Tropical vegetation emissions don't disrupt the atmosphere's self-cleansing mechanism, so long as they don't combine with industrial pollution

Atmospheric chemists have been overestimating the harmful effects of rainforests’ hydrocarbon emissions, German scientists say. Their results suggest nature’s atmospheric cleansing system, thought to be affected by rainforests, is more resilient than previously believed. 

Tropical rainforests release large amounts of volatile organic compounds (VOCs) into the atmosphere, including hydrocarbons such as isoprene. VOCs have their good points, biologically speaking: they repel pests and attract pollinators, for example. But they can also be harmful - most obviously in polluted air, where they combine with nitrogen oxides to make ozone, which contributes to smog. Even in clean air, however, they are oxidised by the atmosphere’s ’detergent’: hydroxyl (OH) radicals produced by the action of solar ultraviolet on ozone. Above a rainforest, large amounts of VOCs might dangerously deplete levels of OH radicals, atmospheric models had predicted - meaning less of the cleansing agent available to mop up greenhouse gases such as carbon dioxide and methane.   

Amazon_rainforest-350

Source: © ? MPI for Chemistry

The Amazon rainforest in Suriname

Fortunately, rainforests don’t seem to be monopolising atmospheric detergent as much as expected, say scientists at the Max Planck Institute for Chemistry in Mainz, Germany. Jos Lelieveld and colleagues measured atmospheric trace gases from an aircraft over the Amazon rainforest in South America, and found unexpectedly high levels of hydroxyl radicals.
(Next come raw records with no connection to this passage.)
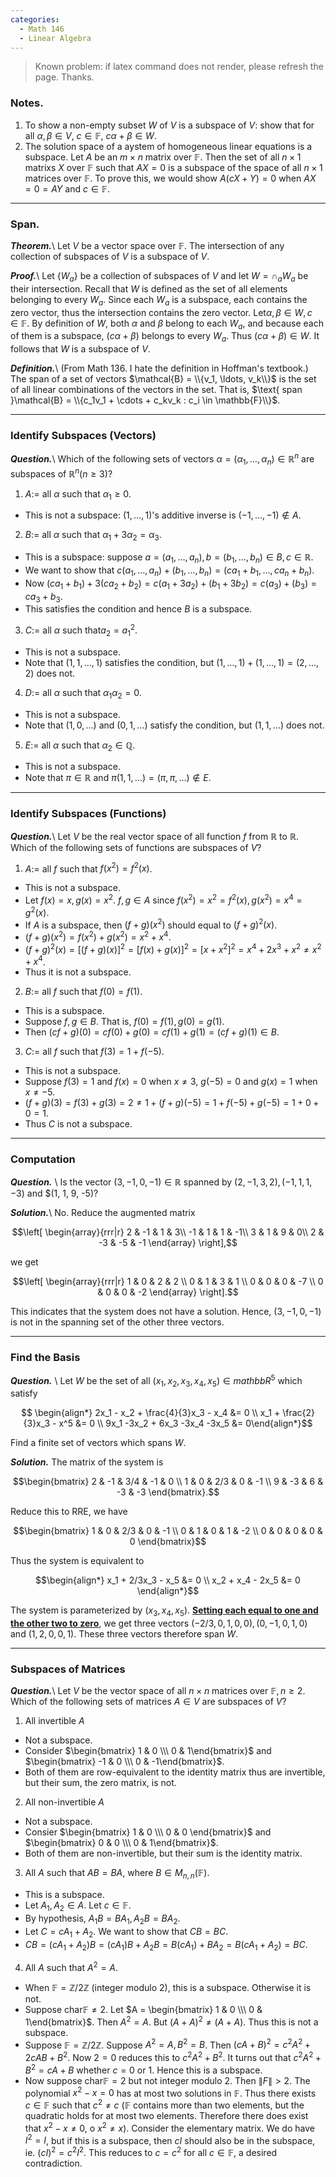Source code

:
 ```yaml
---
categories: 
  - Math 146
  - Linear Algebra
---
```


> Known problem: if latex command does not render, please refresh the page. Thanks.

### Notes.
1. To show a non-empty subset $W$ of $V$ is a subspace of $V$: show that for all $\alpha, \beta \in V$, $c \in \mathbb{F}$, $c\alpha + \beta \in W$. 
2. The solution space of a aystem of homogeneous linear equations is a subspace. Let $A$ be an $m \times n$ matrix over $\mathbb{F}$. Then the set of all $n \times 1$ matrixs $X$ over $\mathbb{F}$ such that $AX = 0$ is a subspace of the space of all $n \times 1$ matrices over $\mathbb{F}$. To prove this, we would show $A(cX + Y) = 0$ when $AX = 0 = AY$ and $c \in \mathbb{F}$. 

------

### Span.
***Theorem.***\\
Let $V$ be a vector space over $\mathbb{F}$. The intersection of any collection of subspaces of $V$ is a subspace of $V$.

***Proof.***\\
Let $\{W_a\}$ be a collection of subspaces of $V$ and let $W = \cap_a W_a$ be their intersection. Recall that $W$ is defined as the set of all elements belonging to every $W_a$. Since each $W_a$ is a subspace, each contains the zero vector, thus the intersection contains the zero vector. Let$\alpha, \beta \in W, c \in \mathbb{F}$. By definition of $W$, both $\alpha$ and $\beta$ belong to each $W_a$, and because each of them is a subspace, $(c\alpha + \beta)$ belongs to every $W_a$. Thus $(c\alpha + \beta) \in W$. It follows that $W$ is a subspace of $V$. 

***Definition.***\\
(From Math 136. I hate the definition in Hoffman's textbook.) 
The span of a set of vectors $\mathcal{B} = \\{v_1, \ldots, v_k\\}$ is the set of all linear combinations of the vectors in the set. That is, $\text{ span }\mathcal{B} = \\{c_1v_1 + \cdots + c_kv_k : c_i \in \mathbb{F}\\}$.

------

### Identify Subspaces (Vectors)
***Question.***\\
Which of the following sets of vectors $\alpha = (\alpha_1, \ldots, \alpha_n) \in \mathbb{R}^n$ are subspaces of $\mathbb{R}^n (n\geq 3)$?

1. $A :=$ all $\alpha$ such that $\alpha_1 \geq 0$.
  - This is not a subspace: $(1, \ldots, 1)$'s additive inverse is $(-1, \ldots, -1)\notin A$.
2. $B :=$ all $\alpha$ such that $\alpha_1 + 3\alpha_2 = \alpha_3$.
  - This is a subspace: suppose $a = (a_1, \ldots, a_n), b = (b_1, \ldots, b_n) \in B, c \in \mathbb{R}$. 
  - We want to show that $c(a_1, \ldots, a_n) + (b_1, \ldots, b_n) = (ca_1+b_1, \ldots, ca_n+b_n)$. 
  - Now $(ca_1 + b_1) + 3(ca_2+b_2) = c(a_1+3a_2) + (b_1+3b_2) = c(a_3)+(b_3) = ca_3 + b_3.$ 
  - This satisfies the condition and hence $B$ is a subspace.
3. $C :=$ all $\alpha$ such that$a_2 = a_1^2$.
  - This is not a subspace.
  - Note that $(1, 1, \ldots, 1)$ satisfies the condition, but $(1, \ldots, 1) + (1, \ldots, 1) = (2, \ldots, 2)$ does not.
4. $D :=$ all $\alpha$ such that $\alpha_1\alpha_2 = 0$.
  - This is not a subspace. 
  - Note that $(1, 0, \ldots)$ and $(0, 1, \ldots)$ satisfy the condition, but $(1, 1, \ldots)$ does not.
5. $E :=$ all $\alpha$ such that $\alpha_2 \in \mathbb{Q}$. 
  - This is not a subspace.
  - Note that $\pi \in \mathbb{R}$ and $\pi(1, 1, \ldots) = (\pi, \pi, \ldots) \notin E$. 
  
------

### Identify Subspaces (Functions)
***Question.***\\
Let $V$ be the real vector space of all function $f$ from $\mathbb{R}$ to $\mathbb{R}$. Which of the following sets of functions are subspaces of $V$?

1. $A :=$ all $f$ such that $f(x^2) = f^2(x)$.
  - This is not a subspace.
  - Let $f(x) = x, g(x) = x^2$. $f, g \in A$ since $f(x^2) = x^2 = f^2(x), g(x^2) = x^4 = g^2(x)$.
  - If $A$ is a subspace, then $(f+g)(x^2)$ should equal to $(f+g)^2(x)$.
  - $(f+g)(x^2) = f(x^2) + g(x^2) = x^2 + x^4$.
  - $(f+g)^2(x) = [(f+g)(x)]^2 = [f(x)+g(x)]^2 = [x+x^2]^2 = x^4+2x^3+x^2 \ne x^2+x^4$.
  - Thus it is not a subspace.
2. $B :=$ all $f$ such that $f(0) = f(1)$.
  - This is a subspace.
  - Suppose $f, g \in B$. That is, $f(0) = f(1), g(0) = g(1)$.
  - Then $(cf + g)(0) = cf(0) + g(0) = cf(1) + g(1) = (cf+g)(1) \in B$.
3. $C :=$ all $f$ such that $f(3) = 1 + f(-5)$.
  - This is not a subspace.
  - Suppose $f(3) = 1$ and $f(x) = 0$ when $x \ne 3$, $g(-5) = 0$ and $g(x) = 1$ when $x \ne -5$.
  - $(f + g)(3) = f(3) + g(3) = 2 \neq 1+(f+g)(-5) = 1 + f(-5) + g(-5) = 1 + 0 + 0 = 1$.
  - Thus $C$ is not a subspace.
  
---

### Computation
***Question.*** \\
Is the vector $(3, -1, 0, -1) \in \mathbb{R}$ spanned by $(2, -1, 3, 2), (-1, 1, 1, -3)$ and $(1, 1, 9, -5)?

***Solution.***\\
No. Reduce the augmented matrix 

$$\left[ \begin{array}{rrr|r} 2 & -1 & 1 & 3\\ -1 & 1 & 1 & -1\\ 3 & 1 & 9 & 0\\ 2 & -3 & -5 & -1 \end{array} \right],$$

we get 

$$\left[ \begin{array}{rrr|r} 1 & 0 & 2 & 2 \\ 0 & 1 & 3 & 1 \\ 0 & 0 & 0 & -7 \\ 0 & 0 & 0 & -2 \end{array} \right].$$

This indicates that the system does not have a solution. Hence, $(3, -1, 0, -1)$ is not in the spanning set of the other three vectors. 

---

### Find the Basis
***Question.*** \\
Let $W$ be the set of all $(x_1, x_2, x_3, x_4, x_5) \in mathbb{R}^5$ which satisfy

$$ \begin{align*} 2x_1 - x_2 + \frac{4}{3}x_3 - x_4 &= 0 \\ x_1 + \frac{2}{3}x_3 - x^5 &= 0 \\ 9x_1 -3x_2 + 6x_3 -3x_4 -3x_5 &= 0\end{align*}$$

Find a finite set of vectors which spans $W$.

***Solution.***
The matrix of the system is

$$\begin{bmatrix} 2 & -1 & 3/4 & -1 & 0 \\ 1 & 0 & 2/3 & 0 & -1 \\ 9 & -3 & 6 & -3 & -3 \end{bmatrix}.$$

Reduce this to RRE, we have 

$$\begin{bmatrix} 1 & 0 & 2/3 & 0 & -1 \\ 0 & 1 & 0 & 1 & -2 \\ 0 & 0 & 0 & 0 & 0 \end{bmatrix}$$

Thus the system is equivalent to 

$$\begin{align*} x_1 + 2/3x_3 - x_5 &= 0 \\ x_2 + x_4 - 2x_5 &= 0 \end{align*}$$

The system is parameterized by $(x_3, x_4, x_5)$. <u>**Setting each equal to one and the other two to zero**</u>, we get three vectors $(-2/3, 0, 1, 0, 0), (0, -1, 0, 1, 0)$ and $(1, 2, 0, 0, 1)$. These three vectors therefore span $W$.

------

### Subspaces of Matrices

***Question.***\\
Let $V$ be the vector space of all $n \times n$ matrices over $\mathbb{F}, n \geq 2$. Which of the following sets of matrices $A \in V$ are subspaces of $V$?
1. All invertible $A$
  - Not a subspace.
  - Consider $\begin{bmatrix} 1 & 0 \\\ 0 & 1\end{bmatrix}$ and $\begin{bmatrix} -1 & 0 \\\ 0 & -1\end{bmatrix}$. 
  - Both of them are row-equivalent to the identity matrix thus are invertible, but their sum, the zero matrix, is not.
2. All non-invertible $A$
  - Not a subspace.
  - Consier $\begin{bmatrix} 1 & 0 \\\ 0 & 0 \end{bmatrix}$ and $\begin{bmatrix} 0 & 0 \\\ 0 & 1\end{bmatrix}$.
  - Both of them are non-invertible, but their sum is the identity matrix.
3. All $A$ such that $AB = BA$, where $B \in M_{n,n}(\mathbb{F})$.
  - This is a subspace.
  - Let $A_1, A_2 \in A$. Let $c \in \mathbb{F}$.
  - By hypothesis, $A_1B = BA_1, A_2B = BA_2$.
  - Let $C = cA_1+A_2$. We want to show that $CB = BC$. 
  - $CB = (cA_1+A_2)B = (cA_1)B + A_2B = B(cA_1) + BA_2 = B(cA_1 + A_2) = BC$.
4. All $A$ such that $A^2 = A$.
  - When $\mathbb{F} = \mathbb{Z}/2\mathbb{Z}$ (integer modulo 2), this is a subspace. Otherwise it is not.
  - Suppose char$\mathbb{F} \ne 2$. Let $A = \begin{bmatrix} 1 & 0 \\\ 0 & 1\end{bmatrix}$. Then $A^2 = A$. But $(A+A)^2 \ne (A+A)$. Thus this is not a subspace.
  - Suppose $\mathbb{F} = \mathbb{Z}/2\mathbb{Z}$. Suppose $A^2 = A, B^2 = B$. Then $(cA+B)^2 = c^2A^2 + 2cAB + B^2$. Now $2 = 0$ reduces this to $c^2A^2 + B^2$. It turns out that $c^2A^2 + B^2 = cA+B$ whether $c = 0$ or $1$. Hence this is a subspace.
  - Now suppose char$\mathbb{F} = 2$ but not integer modulo 2. Then $\|F\| > 2$. The polynomial $x^2 - x = 0$ has at most two solutions in $\mathbb{F}$. Thus there exists $c \in \mathbb{F}$ such that $c^2 \ne c$ ($\mathbb{F}$ contains more than two elements, but the quadratic holds for at most two elements. Therefore there does exist that $x^2 - x \ne 0$, o $x^2 \ne x$). Consider the elementary matrix. We do have $I^2 = I$, but if this is a subspace, then $cI$ should also be in the subspace, ie. $(cI)^2 = c^2I^2$. This reduces to $c = c^2$ for all $c \in \mathbb{F}$, a desired contradiction.

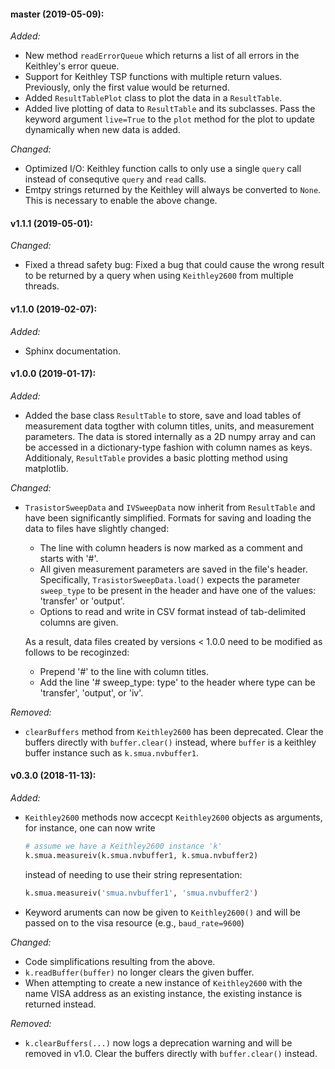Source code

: #### master (2019-05-09):
_Added:_

- New method `readErrorQueue` which returns a list of all errors in the Keithley's error queue.
- Support for Keithley TSP functions with multiple return values. Previously, only the first value would be returned.
- Added `ResultTablePlot` class to plot the data in a `ResultTable`.
- Added live plotting of data to `ResultTable` and its subclasses. Pass the keyword argument `live=True` to the `plot` method for the plot to update dynamically when new data is added.

_Changed:_

- Optimized I/O: Keithley function calls to only use a single `query` call instead of consequtive `query` and `read` calls.
- Emtpy strings returned by the Keithley will always be converted to `None`. This is necessary to enable the above change.

#### v1.1.1 (2019-05-01):
_Changed:_

- Fixed a thread safety bug: Fixed a bug that could cause the wrong result to be returned by a query when using `Keithley2600` from multiple threads.

#### v1.1.0 (2019-02-07):
_Added:_

- Sphinx documentation.

#### v1.0.0 (2019-01-17):
_Added:_

- Added the base class `ResultTable` to store, save and load tables of measurement data togther with column titles, units, and measurement parameters. The data is stored internally as a 2D numpy array and can be accessed in a dictionary-type fashion with column names as keys. Additionaly, `ResultTable` provides a basic plotting method using matplotlib.

_Changed:_

- `TrasistorSweepData` and `IVSweepData` now inherit from `ResultTable` and have been significantly simplified. Formats for saving and loading the data to files have slightly changed:

	- The line with column headers is now  marked as a comment and starts with '#'.
	- All given measurement parameters are saved in the file's header. Specifically, `TrasistorSweepData.load()` expects the parameter     `sweep_type` to be present in the header and
	  have one of the values: 'transfer' or 'output'.
	- Options to read and write in CSV format instead of tab-delimited columns are given.

	As a result, data files created by versions < 1.0.0 need to be modified as follows to be recoginzed:

	- Prepend '#' to the line with column titles.
	- Add the line '# sweep_type: type' to the header where type can be 'transfer', 'output', or 'iv'.

_Removed:_

- `clearBuffers` method from `Keithley2600` has been deprecated. Clear the buffers directly with `buffer.clear()` instead, where `buffer` is a keithley buffer instance such as `k.smua.nvbuffer1`.

#### v0.3.0 (2018-11-13):
_Added:_

- `Keithley2600` methods now accecpt `Keithley2600` objects as arguments, for instance, one can now write
  ```python
  # assume we have a Keithley2600 instance 'k'
  k.smua.measureiv(k.smua.nvbuffer1, k.smua.nvbuffer2)
  ```
  instead of needing to use their string representation:
  ```python
  k.smua.measureiv('smua.nvbuffer1', 'smua.nvbuffer2')
  ```
- Keyword aruments can now be given to `Keithley2600()` and will be passed on to the visa resource (e.g., `baud_rate=9600`)

_Changed:_

- Code simplifications resulting from the above.
- `k.readBuffer(buffer)` no longer clears the given buffer.
- When attempting to create a new instance of `Keithley2600` with the name VISA address as an existing instance, the existing instance is returned instead.

_Removed:_

- `k.clearBuffers(...)` now logs a deprecation warning and will be removed in v1.0. Clear the buffers directly with `buffer.clear()` instead.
The reason, they suggest, is that natural chemistry recycles the radicals, sustaining atmospheric cleansing. 

’The existing models underestimated hydroxyl recycling by about a factor of ten’, Lelieveld says. ’Isoprene chemistry is complex and was not well understood’. The researchers propose that a previously overlooked reaction pathway, involving organic peroxy radicals, is responsible for a higher recycling efficiency in isoprene oxidation. 

Alex Guenther, of the National Center for Atmospheric Research in Boulder, US, says the results confirm earlier indirect evidence that isoprene has a smaller effect on hydroxyl radicals than previously thought. ’The researchers propose that hydroxyl recycling can explain the discrepancy, but there is not yet sufficient evidence of this and more research is required to explain the observed high hydroxyl levels,’ he comments.

Lelieveld’s observations explain how the atmosphere has sustained its cleaning mechanism throughout geological times, but they also confirm that tropical deforestation and urban and industrial activities boost air pollution, contributing to climate change. ’The natural biosphere-atmosphere interaction is sustainable, but human influence disrupts this remarkable balance, leading to air pollution,’ Lelieveld says.